Using the records that appear below, write out exactly the lines from the one with "## Getting Started" through the one with "## Features", keeping both end lines.

----------

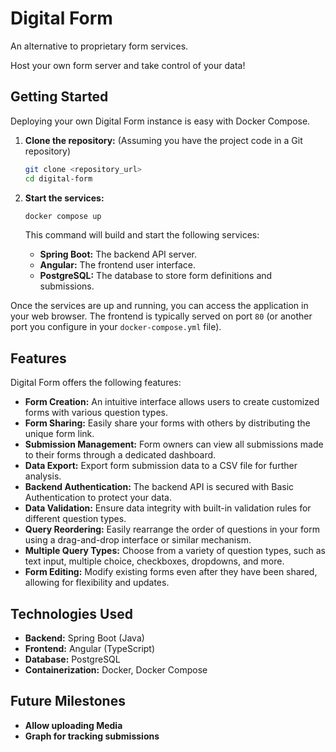 # Digital Form

An alternative to proprietary form services.

Host your own form server and take control of your data!

## Getting Started

Deploying your own Digital Form instance is easy with Docker Compose.

1.  **Clone the repository:** (Assuming you have the project code in a Git repository)
    ```bash
    git clone <repository_url>
    cd digital-form
    ```
2.  **Start the services:**
    ```bash
    docker compose up
    ```

    This command will build and start the following services:
    * **Spring Boot:** The backend API server.
    * **Angular:** The frontend user interface.
    * **PostgreSQL:** The database to store form definitions and submissions.

Once the services are up and running, you can access the application in your web browser. The frontend is typically served on port `80` (or another port you configure in your `docker-compose.yml` file).

## Features

Digital Form offers the following features:

* **Form Creation:** An intuitive interface allows users to create customized forms with various question types.
* **Form Sharing:** Easily share your forms with others by distributing the unique form link.
* **Submission Management:** Form owners can view all submissions made to their forms through a dedicated dashboard.
* **Data Export:** Export form submission data to a CSV file for further analysis.
* **Backend Authentication:** The backend API is secured with Basic Authentication to protect your data.
* **Data Validation:** Ensure data integrity with built-in validation rules for different question types.
* **Query Reordering:** Easily rearrange the order of questions in your form using a drag-and-drop interface or similar mechanism.
* **Multiple Query Types:** Choose from a variety of question types, such as text input, multiple choice, checkboxes, dropdowns, and more.
* **Form Editing:** Modify existing forms even after they have been shared, allowing for flexibility and updates.

## Technologies Used

* **Backend:** Spring Boot (Java)
* **Frontend:** Angular (TypeScript)
* **Database:** PostgreSQL
* **Containerization:** Docker, Docker Compose

## Future Milestones
* **Allow uploading Media**
* **Graph for tracking submissions**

----------

_SOLUTION TO THE EXERCISE_
## Getting Started

Deploying your own Digital Form instance is easy with Docker Compose.

1.  **Clone the repository:** (Assuming you have the project code in a Git repository)
    ```bash
    git clone <repository_url>
    cd digital-form
    ```
2.  **Start the services:**
    ```bash
    docker compose up
    ```

    This command will build and start the following services:
    * **Spring Boot:** The backend API server.
    * **Angular:** The frontend user interface.
    * **PostgreSQL:** The database to store form definitions and submissions.

Once the services are up and running, you can access the application in your web browser. The frontend is typically served on port `80` (or another port you configure in your `docker-compose.yml` file).

## Features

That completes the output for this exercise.